Determine how many lines in the listing below include "rejected", and answer with only that number.

─── Information given ───

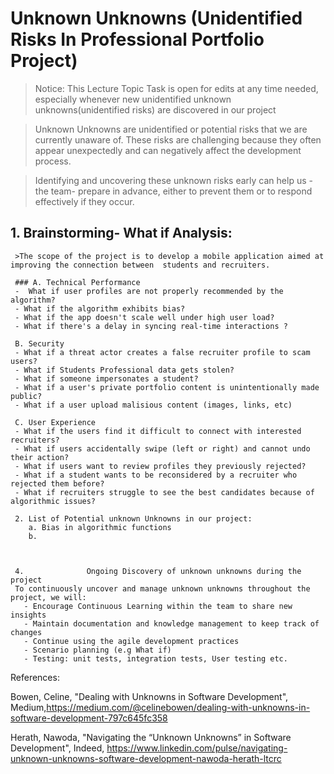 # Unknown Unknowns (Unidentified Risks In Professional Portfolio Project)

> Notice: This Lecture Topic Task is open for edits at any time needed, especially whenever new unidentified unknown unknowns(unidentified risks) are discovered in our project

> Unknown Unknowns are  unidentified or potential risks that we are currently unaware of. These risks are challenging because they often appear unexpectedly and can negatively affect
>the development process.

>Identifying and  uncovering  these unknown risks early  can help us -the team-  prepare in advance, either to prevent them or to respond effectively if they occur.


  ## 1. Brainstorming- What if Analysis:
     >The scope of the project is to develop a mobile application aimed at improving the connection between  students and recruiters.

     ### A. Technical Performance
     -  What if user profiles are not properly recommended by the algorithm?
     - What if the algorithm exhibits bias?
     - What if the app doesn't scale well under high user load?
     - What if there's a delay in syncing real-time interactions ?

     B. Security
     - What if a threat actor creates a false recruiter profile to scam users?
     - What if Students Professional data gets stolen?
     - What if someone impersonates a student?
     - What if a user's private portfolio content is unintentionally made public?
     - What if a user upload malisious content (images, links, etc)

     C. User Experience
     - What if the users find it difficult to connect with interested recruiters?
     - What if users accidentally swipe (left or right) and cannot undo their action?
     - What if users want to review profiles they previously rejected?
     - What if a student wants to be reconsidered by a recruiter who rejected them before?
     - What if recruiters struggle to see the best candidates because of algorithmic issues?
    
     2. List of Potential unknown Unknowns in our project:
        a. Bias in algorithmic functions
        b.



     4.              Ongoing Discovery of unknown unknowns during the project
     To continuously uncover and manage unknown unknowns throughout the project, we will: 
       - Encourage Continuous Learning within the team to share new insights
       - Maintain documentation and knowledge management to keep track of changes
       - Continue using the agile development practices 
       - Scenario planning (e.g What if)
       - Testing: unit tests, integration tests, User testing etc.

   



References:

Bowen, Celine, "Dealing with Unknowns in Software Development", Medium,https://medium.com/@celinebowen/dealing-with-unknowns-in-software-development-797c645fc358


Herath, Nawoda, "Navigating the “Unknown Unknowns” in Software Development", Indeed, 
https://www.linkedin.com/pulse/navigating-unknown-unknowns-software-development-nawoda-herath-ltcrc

───

Output: 2